O legislador português teve, num primeiro momento, uma interpretação mais alargada do conceito de consumidor, admitindo que a pessoa coletiva possa ser considerada como consumidora. Com efeito, a Lei de Defesa do Consumidor, de 1996 (atualizada até 2003, por força do Decreto-Lei n° 67), dispõe que “todo aquele a quem sejam fornecidos bens, prestados serviços ou transmitidos quaisquer direitos, destinados a uso não profissional” é considerado como consumidor[47]. Posteriormente, manteve a interpretação, ao transpor para o ordenamento interno a Diretiva n° 1999/44/CE, através do decreto-lei supracitado, que se reportou expressamente à Lei de Defesa do Consumidor[48]. Em 2009, contudo, ao transpor para o plano interno a Diretiva 2008/48/CEE, excluiu as pessoas coletivas do âmbito da aplicação da lei[49], ao praticamente reproduzir o texto da diretiva[50].

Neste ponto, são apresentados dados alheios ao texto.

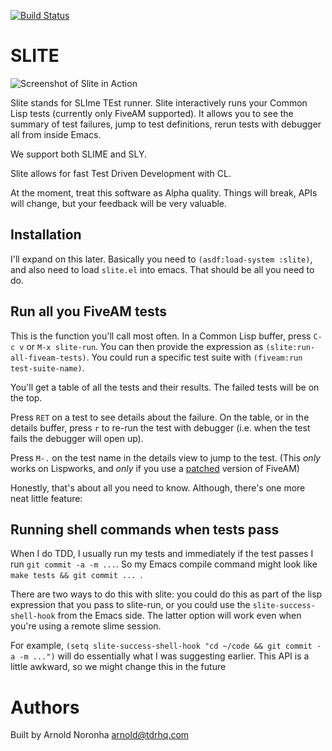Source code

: [![Build Status](http://jenkins.tdrhq.com/buildStatus/icon?job=slite)](http://jenkins.tdrhq.com/job/slite/)

# SLITE

![Screenshot of Slite in Action](https://tdrhq.com/slite-screenshot.png)

Slite stands for SLIme TEst runner. Slite interactively runs your
Common Lisp tests (currently only FiveAM supported). It allows you to
see the summary of test failures, jump to test definitions, rerun
tests with debugger all from inside Emacs.

We support both SLIME and SLY.

Slite allows for fast Test Driven Development with CL.

At the moment, treat this software as Alpha quality. Things will
break, APIs will change, but your feedback will be very valuable.

## Installation

I'll expand on this later. Basically you need to `(asdf:load-system
:slite)`, and also need to load `slite.el` into emacs. That should be
all you need to do.

## Run all you FiveAM tests

This is the function you'll call most often. In a Common Lisp buffer,
press `C-c v` or `M-x slite-run`. You can then provide the expression
as `(slite:run-all-fiveam-tests)`. You could run a specific test suite
with `(fiveam:run test-suite-name)`.

You'll get a table of all the tests and their results. The failed
tests will be on the top.

Press `RET` on a test to see details about the failure. On the table,
or in the details buffer, press `r` to re-run the test with debugger
(i.e. when the test fails the debugger will open up).

Press `M-.` on the test name in the details view to jump to the
test. (This *only* works on Lispworks, and *only* if you use a
[patched](https://github.com/tdrhq/fiveam) version of FiveAM)

Honestly, that's about all you need to know. Although, there's one
more neat little feature:


## Running shell commands when tests pass

When I do TDD, I usually run my tests and immediately if the test
passes I run `git commit -a -m ...`. So my Emacs compile command might
look like `make tests && git commit ... `.

There are two ways to do this with slite: you could do this as part of
the lisp expression that you pass to slite-run, or you could use the
`slite-success-shell-hook` from the Emacs side. The latter option will
work even when you're using a remote slime session.

For example, `(setq slite-success-shell-hook "cd ~/code && git commit
-a -m ...")` will do essentially what I was suggesting earlier. This
API is a little awkward, so we might change this in the future

# Authors

Built by Arnold Noronha <arnold@tdrhq.com>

No Brasil, a definição está expressa no Código de Defesa do Consumidor que, em seu artigo 2º, estabelece que “Consumidor é toda pessoa física ou jurídica que adquire ou utiliza produto ou serviço como destinatário final”[51].

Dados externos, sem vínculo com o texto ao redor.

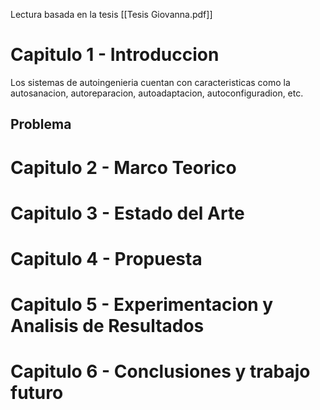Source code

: Lectura basada en la tesis [[Tesis Giovanna.pdf]]
# Capitulo 1 - Introduccion
Los sistemas de autoingenieria cuentan con caracteristicas como la autosanacion, autoreparacion, autoadaptacion, autoconfiguradion, etc.
## Problema

# Capitulo 2 - Marco Teorico
# Capitulo 3 - Estado del Arte
# Capitulo 4 - Propuesta
# Capitulo 5 - Experimentacion y Analisis de Resultados
# Capitulo 6 - Conclusiones y trabajo futuro
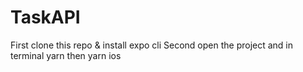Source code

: # TaskAPI
First clone this repo & install expo cli
Second open the project and in terminal yarn then yarn ios 
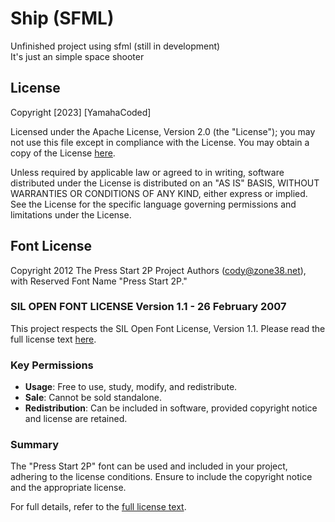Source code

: # Ship (SFML)
Unfinished project using sfml (still in development)  
It's just an simple space shooter

## License
Copyright [2023] [YamahaCoded]

Licensed under the Apache License, Version 2.0 (the "License");
you may not use this file except in compliance with the License.
You may obtain a copy of the License [here](http://www.apache.org/licenses/LICENSE-2.0).

Unless required by applicable law or agreed to in writing, software
distributed under the License is distributed on an "AS IS" BASIS,
WITHOUT WARRANTIES OR CONDITIONS OF ANY KIND, either express or implied.
See the License for the specific language governing permissions and
limitations under the License.

## Font License

Copyright 2012 The Press Start 2P Project Authors (cody@zone38.net), with Reserved Font Name "Press Start 2P."

### SIL OPEN FONT LICENSE Version 1.1 - 26 February 2007

This project respects the SIL Open Font License, Version 1.1. Please read the full license text [here](http://scripts.sil.org/OFL).

### Key Permissions

- **Usage**: Free to use, study, modify, and redistribute.
- **Sale**: Cannot be sold standalone.
- **Redistribution**: Can be included in software, provided copyright notice and license are retained.

### Summary

The "Press Start 2P" font can be used and included in your project, adhering to the license conditions. Ensure to include the copyright notice and the appropriate license.

For full details, refer to the [full license text](http://scripts.sil.org/OFL).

Há grande controvérsia na doutrina sobre o conceito de consumidor, em virtude de ser um conceito econômico, que é mais alargado que o jurídico, porque considera como consumo, inclusive, as compras efetuadas pelas empresas para manufatura de seus produtos[52].

Fernando Baptista de Oliveira cita Sandrina Laurentino, que classifica o consumidor em duas categorias, adotando o conceito econômico. Assim, o consumidor em sentido lato é aquele que adquire um produto, com o objetivo de consumir, incluído o consumo profissional, só excepcionando-se apenas a compra com intuito de revenda. A segunda categoria, do consumidor em sentido estrito, exclui as relações profissionais do conceito[53]. Tal conceito não responde, contudo, as duas indagações acima expostas.

Da França, temos a seguinte formulação de Thierry Bourgoignie:

1º) O consumidor é uma pessoa física ou moral que adquire, possui ou utiliza um bem ou serviço colocado no centro do sistema econômico por um profissional sem perseguir ela própria a fabricação, a transformação, a distribuição ou a prestação no âmbito de um comércio ou de uma profissão.

2º) Uma pessoa exercendo uma atividade em caráter profissional, comercial, financeiro ou industrial não pode ser considerada como um consumidor, salvo se ficar estabelecido por ela que ela está agindo fora de sua especialidade e que ela realiza uma cifra global de negócios inferior a (...) milhões de francos por ano[54].

Ao afastar, desde logo, a pessoa jurídica como consumidora e condicionar a pessoa física, profissional, a agir fora de sua especialidade, Bourgoignie se utiliza do critério econômico para definir sua formulação, ou seja, baseia-se no princípio da hipossuficiência do consumidor. Tal critério merece críticas, na medida em que a hipossuficiência pode ser critério para determinação de inversão do ônus probatório, criação de associações de consumidores ou, ainda, de gratuidade de acesso à justiça, nunca para a definição de consumidor.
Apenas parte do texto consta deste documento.